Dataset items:
_ _ _

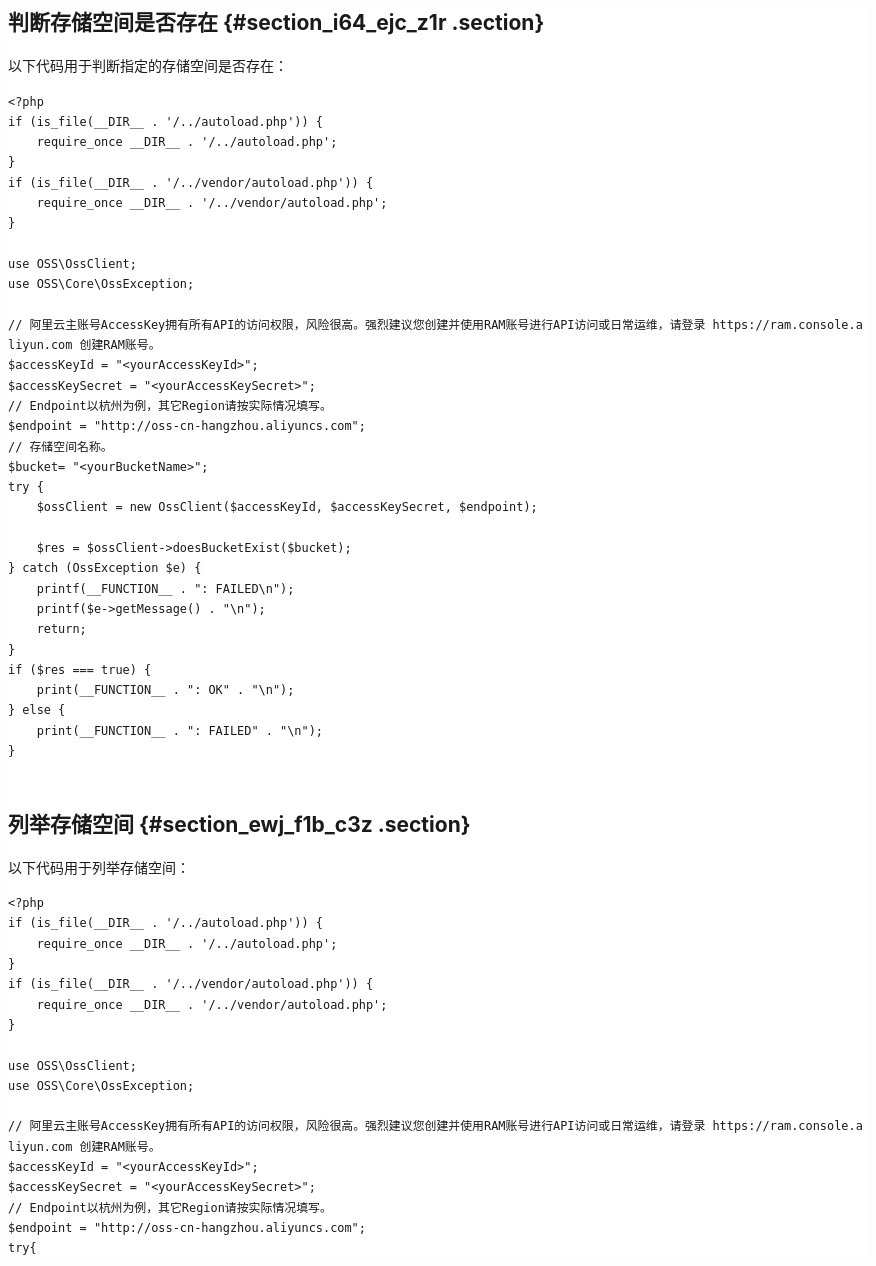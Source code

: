 ## 判断存储空间是否存在 {#section_i64_ejc_z1r .section}

以下代码用于判断指定的存储空间是否存在：

``` {#codeblock_na4_ys7_oom .language-php}
<?php
if (is_file(__DIR__ . '/../autoload.php')) {
    require_once __DIR__ . '/../autoload.php';
}
if (is_file(__DIR__ . '/../vendor/autoload.php')) {
    require_once __DIR__ . '/../vendor/autoload.php';
}

use OSS\OssClient;
use OSS\Core\OssException;

// 阿里云主账号AccessKey拥有所有API的访问权限，风险很高。强烈建议您创建并使用RAM账号进行API访问或日常运维，请登录 https://ram.console.aliyun.com 创建RAM账号。
$accessKeyId = "<yourAccessKeyId>";
$accessKeySecret = "<yourAccessKeySecret>";
// Endpoint以杭州为例，其它Region请按实际情况填写。
$endpoint = "http://oss-cn-hangzhou.aliyuncs.com";
// 存储空间名称。
$bucket= "<yourBucketName>";
try {
    $ossClient = new OssClient($accessKeyId, $accessKeySecret, $endpoint);

    $res = $ossClient->doesBucketExist($bucket);
} catch (OssException $e) {
    printf(__FUNCTION__ . ": FAILED\n");
    printf($e->getMessage() . "\n");
    return;
}
if ($res === true) {
    print(__FUNCTION__ . ": OK" . "\n");
} else {
    print(__FUNCTION__ . ": FAILED" . "\n");
}
			
```

## 列举存储空间 {#section_ewj_f1b_c3z .section}

以下代码用于列举存储空间：

``` {#codeblock_0lk_u42_flo .language-php}
<?php
if (is_file(__DIR__ . '/../autoload.php')) {
    require_once __DIR__ . '/../autoload.php';
}
if (is_file(__DIR__ . '/../vendor/autoload.php')) {
    require_once __DIR__ . '/../vendor/autoload.php';
}

use OSS\OssClient;
use OSS\Core\OssException;

// 阿里云主账号AccessKey拥有所有API的访问权限，风险很高。强烈建议您创建并使用RAM账号进行API访问或日常运维，请登录 https://ram.console.aliyun.com 创建RAM账号。
$accessKeyId = "<yourAccessKeyId>";
$accessKeySecret = "<yourAccessKeySecret>";
// Endpoint以杭州为例，其它Region请按实际情况填写。
$endpoint = "http://oss-cn-hangzhou.aliyuncs.com";
try{
```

_ _ _

Exercise directions: Report each line of the data that includes the string "bucket".

Answer to the exercise:
$bucket= "<yourBucketName>";
    $res = $ossClient->doesBucketExist($bucket);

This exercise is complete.